Data extracts
◇ ◇ ◇

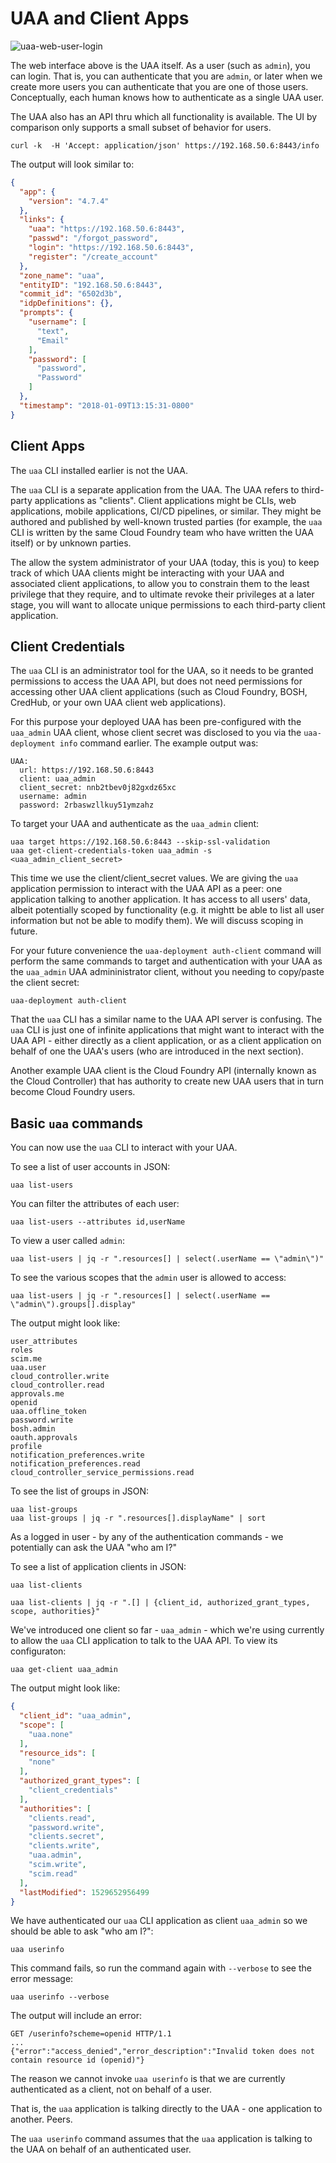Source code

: # UAA and Client Apps

![uaa-web-user-login](images/uaa-web-user-login.png)

The web interface above is the UAA itself. As a user (such as `admin`), you can login. That is, you can authenticate that you are `admin`, or later when we create more users you can authenticate that you are one of those users. Conceptually, each human knows how to authenticate as a single UAA user.

The UAA also has an API thru which all functionality is available. The UI by comparison only supports a small subset of behavior for users.

```text
curl -k  -H 'Accept: application/json' https://192.168.50.6:8443/info
```

The output will look similar to:

```json
{
  "app": {
    "version": "4.7.4"
  },
  "links": {
    "uaa": "https://192.168.50.6:8443",
    "passwd": "/forgot_password",
    "login": "https://192.168.50.6:8443",
    "register": "/create_account"
  },
  "zone_name": "uaa",
  "entityID": "192.168.50.6:8443",
  "commit_id": "6502d3b",
  "idpDefinitions": {},
  "prompts": {
    "username": [
      "text",
      "Email"
    ],
    "password": [
      "password",
      "Password"
    ]
  },
  "timestamp": "2018-01-09T13:15:31-0800"
}
```

## Client Apps

The `uaa` CLI installed earlier is not the UAA.

The `uaa` CLI is a separate application from the UAA. The UAA refers to third-party applications as "clients". Client applications might be CLIs, web applications, mobile applications, CI/CD pipelines, or similar. They might be authored and published by well-known trusted parties (for example, the `uaa` CLI is written by the same Cloud Foundry team who have written the UAA itself) or by unknown parties.

The allow the system administrator of your UAA (today, this is you) to keep track of which UAA clients might be interacting with your UAA and associated client applications, to allow you to constrain them to the least privilege that they require, and to ultimate revoke their privileges at a later stage, you will want to allocate unique permissions to each third-party client application.

## Client Credentials

The `uaa` CLI is an administrator tool for the UAA, so it needs to be granted permissions to access the UAA API, but does not need permissions for accessing other UAA client applications (such as Cloud Foundry, BOSH, CredHub, or your own UAA client web applications).

For this purpose your deployed UAA has been pre-configured with the `uaa_admin` UAA client, whose client secret was disclosed to you via the `uaa-deployment info` command earlier. The example output was:

```text
UAA:
  url: https://192.168.50.6:8443
  client: uaa_admin
  client_secret: nnb2tbev0j82gxdz65xc
  username: admin
  password: 2rbaswzllkuy51ymzahz
```

To target your UAA and authenticate as the `uaa_admin` client:

```text
uaa target https://192.168.50.6:8443 --skip-ssl-validation
uaa get-client-credentials-token uaa_admin -s <uaa_admin_client_secret>
```

This time we use the client/client_secret values. We are giving the `uaa` application permission to interact with the UAA API as a peer: one application talking to another application. It has access to all users' data, albeit potentially scoped by functionality (e.g. it mightt be able to list all user information but not be able to modify them). We will discuss scoping in future.

For your future convenience the `uaa-deployment auth-client` command will perform the same commands to target and authentication with your UAA as the `uaa_admin` UAA admininistrator client, without you needing to copy/paste the client secret:

```text
uaa-deployment auth-client
```

That the `uaa` CLI has a similar name to the UAA API server is confusing. The `uaa` CLI is just one of infinite applications that might want to interact with the UAA API - either directly as a client application, or as a client application on behalf of one the UAA's users (who are introduced in the next section).

Another example UAA client is the Cloud Foundry API (internally known as the Cloud Controller) that has authority to create new UAA users that in turn become Cloud Foundry users.

## Basic `uaa` commands

You can now use the `uaa` CLI to interact with your UAA.

To see a list of user accounts in JSON:

```text
uaa list-users
```

You can filter the attributes of each user:

```text
uaa list-users --attributes id,userName
```

To view a user called `admin`:

```text
uaa list-users | jq -r ".resources[] | select(.userName == \"admin\")"
```

To see the various scopes that the `admin` user is allowed to access:

```text
uaa list-users | jq -r ".resources[] | select(.userName == \"admin\").groups[].display"
```

The output might look like:

```text
user_attributes
roles
scim.me
uaa.user
cloud_controller.write
cloud_controller.read
approvals.me
openid
uaa.offline_token
password.write
bosh.admin
oauth.approvals
profile
notification_preferences.write
notification_preferences.read
cloud_controller_service_permissions.read
```

To see the list of groups in JSON:

```text
uaa list-groups
uaa list-groups | jq -r ".resources[].displayName" | sort
```

As a logged in user - by any of the authentication commands - we potentially can ask the UAA "who am I?"

To see a list of application clients in JSON:

```text
uaa list-clients

uaa list-clients | jq -r ".[] | {client_id, authorized_grant_types, scope, authorities}"
```

We've introduced one client so far - `uaa_admin` - which we're using currently to allow the `uaa` CLI application to talk to the UAA API. To view its configuraton:

```text
uaa get-client uaa_admin
```

The output might look like:

```json
{
  "client_id": "uaa_admin",
  "scope": [
    "uaa.none"
  ],
  "resource_ids": [
    "none"
  ],
  "authorized_grant_types": [
    "client_credentials"
  ],
  "authorities": [
    "clients.read",
    "password.write",
    "clients.secret",
    "clients.write",
    "uaa.admin",
    "scim.write",
    "scim.read"
  ],
  "lastModified": 1529652956499
}
```

We have authenticated our `uaa` CLI application  as client `uaa_admin` so we should be able to ask "who am I?":

```text
uaa userinfo
```

This command fails, so run the command again with `--verbose` to see the error message:

```text
uaa userinfo --verbose
```

The output will include an error:

```text
GET /userinfo?scheme=openid HTTP/1.1
...
{"error":"access_denied","error_description":"Invalid token does not contain resource id (openid)"}
```

The reason we cannot invoke `uaa userinfo` is that we are currently authenticated as a client, not on behalf of a user.

That is, the `uaa` application is talking directly to the UAA - one application to another. Peers.

The `uaa userinfo` command assumes that the `uaa` application is talking to the UAA on behalf of an authenticated user.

◇ ◇ ◇

Exercise prompt
The range runs from the line above containing "The allow the" to the line containing "## Client Credentials", inclusive. Restate those lines word for word and no others.

Output for this task
The allow the system administrator of your UAA (today, this is you) to keep track of which UAA clients might be interacting with your UAA and associated client applications, to allow you to constrain them to the least privilege that they require, and to ultimate revoke their privileges at a later stage, you will want to allocate unique permissions to each third-party client application.

## Client Credentials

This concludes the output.